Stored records

══════

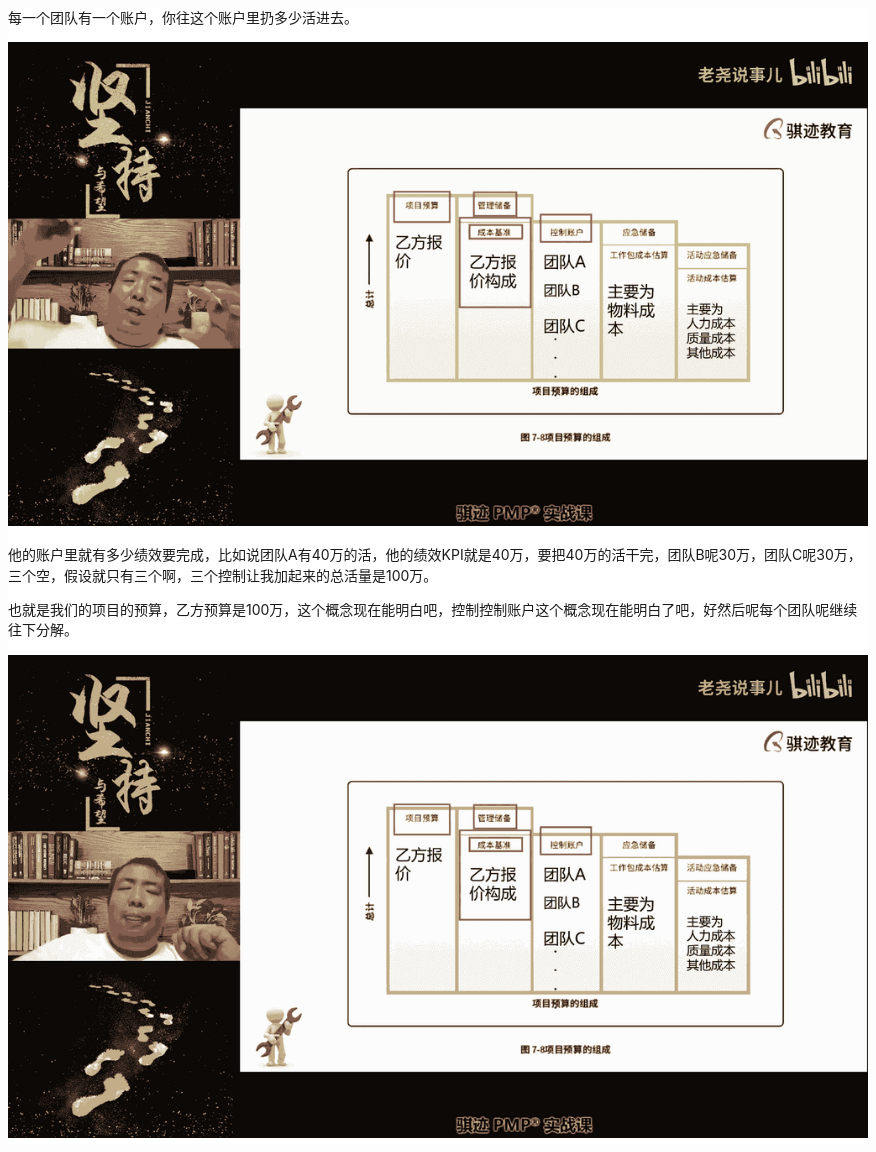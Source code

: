 每一个团队有一个账户，你往这个账户里扔多少活进去。

![](img/adb9962d474cda832022cf1984c37cb6_227.png)

他的账户里就有多少绩效要完成，比如说团队A有40万的活，他的绩效KPI就是40万，要把40万的活干完，团队B呢30万，团队C呢30万，三个空，假设就只有三个啊，三个控制让我加起来的总活量是100万。

也就是我们的项目的预算，乙方预算是100万，这个概念现在能明白吧，控制控制账户这个概念现在能明白了吧，好然后呢每个团队呢继续往下分解。



![](img/adb9962d474cda832022cf1984c37cb6_229.png)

══════

## Description of the task
Output exactly the lines from the first line of the records through the line containing "也就是我们的项目的预算，乙方". Leave out every picture.

## Exercise solution
Source code

: 每一个团队有一个账户，你往这个账户里扔多少活进去。

![](img/adb9962d474cda832022cf1984c37cb6_227.png)

他的账户里就有多少绩效要完成，比如说团队A有40万的活，他的绩效KPI就是40万，要把40万的活干完，团队B呢30万，团队C呢30万，三个空，假设就只有三个啊，三个控制让我加起来的总活量是100万。

也就是我们的项目的预算，乙方预算是100万，这个概念现在能明白吧，控制控制账户这个概念现在能明白了吧，好然后呢每个团队呢继续往下分解。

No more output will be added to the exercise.